O Presidente da República, António José Seguro, recebe esta quarta-feira em Belém os parceiros sociais, a começar pela CGTP-IN, na véspera de uma reunião do secretariado nacional da UGT para votar a versão final do pacote laboral. O encontro acontece depois de 50 reuniões sem acordo sobre o pacote laboral.

Lusa

Depois de a UGT ter rejeitado uma das versões apresentadas pelo executivo, o Presidente da República tinha pedido que o diálogo não fosse esgotado e prometeu que será "sempre coerente" com as declarações feitas em campanha, quando disse que, sem acordo na Concertação Social, vetaria esta reforma.

A proposta do Governo para alterar a legislação laboral ainda não reúne consenso na Concertação Social e o primeiro-ministro, Luís Montenegro, considerou, no debate quinzenal, importante esse acordo entre parceiros sociais antes de um diploma chegar ao parlamento, mas frisou que o Governo vai apresentar em qualquer cenário uma proposta de lei.

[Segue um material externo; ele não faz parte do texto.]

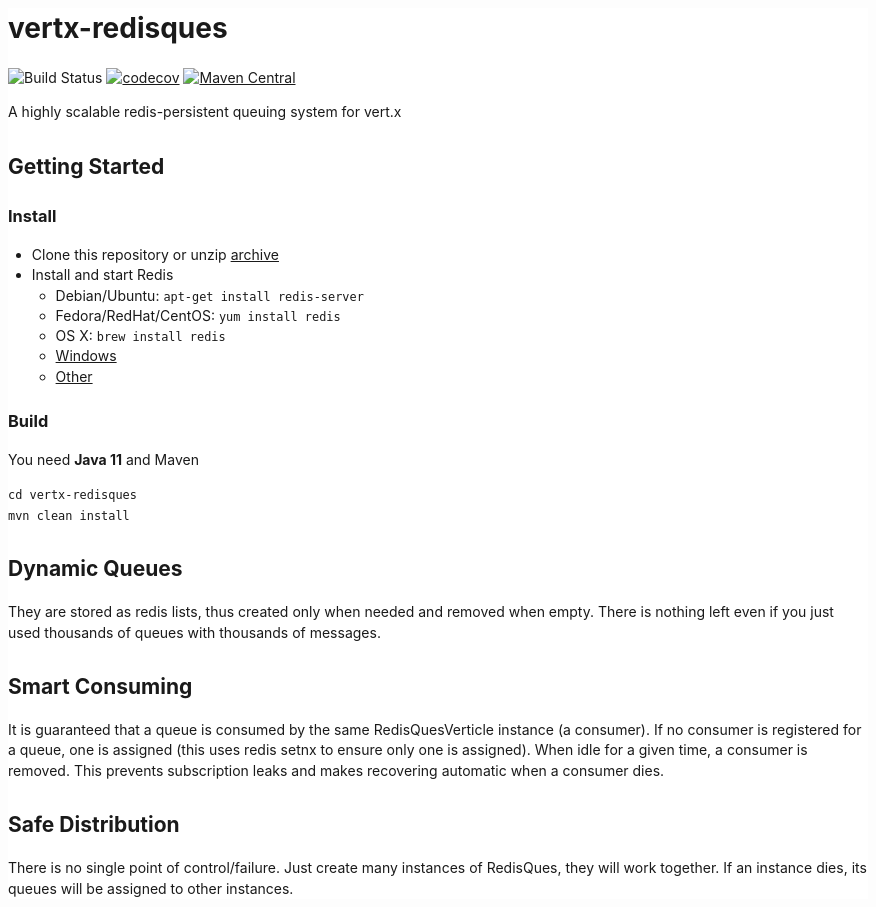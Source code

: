 # vertx-redisques
 
![Build Status](https://github.com/swisspost/vertx-redisques/actions/workflows/maven.yml/badge.svg)
[![codecov](https://codecov.io/gh/swisspost/vertx-redisques/branch/master/graph/badge.svg?token=z0zQXWoqzB)](https://codecov.io/gh/swisspost/vertx-redisques)
[![Maven Central](https://img.shields.io/maven-central/v/org.swisspush/redisques.svg)](http://search.maven.org/#artifactdetails|org.swisspush|redisques|2.2.0|)

A highly scalable redis-persistent queuing system for vert.x

## Getting Started
### Install
* Clone this repository or unzip [archive](https://github.com/swisspush/vertx-redisques/archive/master.zip)
* Install and start Redis
  * Debian/Ubuntu: `apt-get install redis-server`
  * Fedora/RedHat/CentOS: `yum install redis`
  * OS X: `brew install redis`
  * [Windows](https://github.com/MSOpenTech/redis/releases/download/win-2.8.2400/Redis-x64-2.8.2400.zip)
  * [Other](http://redis.io/download)

### Build
You need **Java 11** and Maven
```
cd vertx-redisques
mvn clean install
```

## Dynamic Queues

They are stored as redis lists, thus created only when needed and removed when empty. 
There is nothing left even if you just used thousands of queues with thousands of messages.

## Smart Consuming

It is guaranteed that a queue is consumed by the same RedisQuesVerticle instance (a consumer). 
If no consumer is registered for a queue, one is assigned (this uses redis setnx to ensure only one is assigned).
When idle for a given time, a consumer is removed. This prevents subscription leaks and makes recovering automatic
when a consumer dies.

## Safe Distribution

There is no single point of control/failure. Just create many instances of RedisQues, they will work together.
If an instance dies, its queues will be assigned to other instances.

Esta terça-feira, a ministra do Trabalho afirmou ter esperança na aprovação das medidas por parte da UGT, deixando críticas à CGTP. No entanto, afirma que, caso não haja acordo, as medidas serão levadas ao Parlamento, incorporando as sugestões dos parceiros que o executivo considere “úteis”.

As audiências no Palácio de Belém começam às 15h30.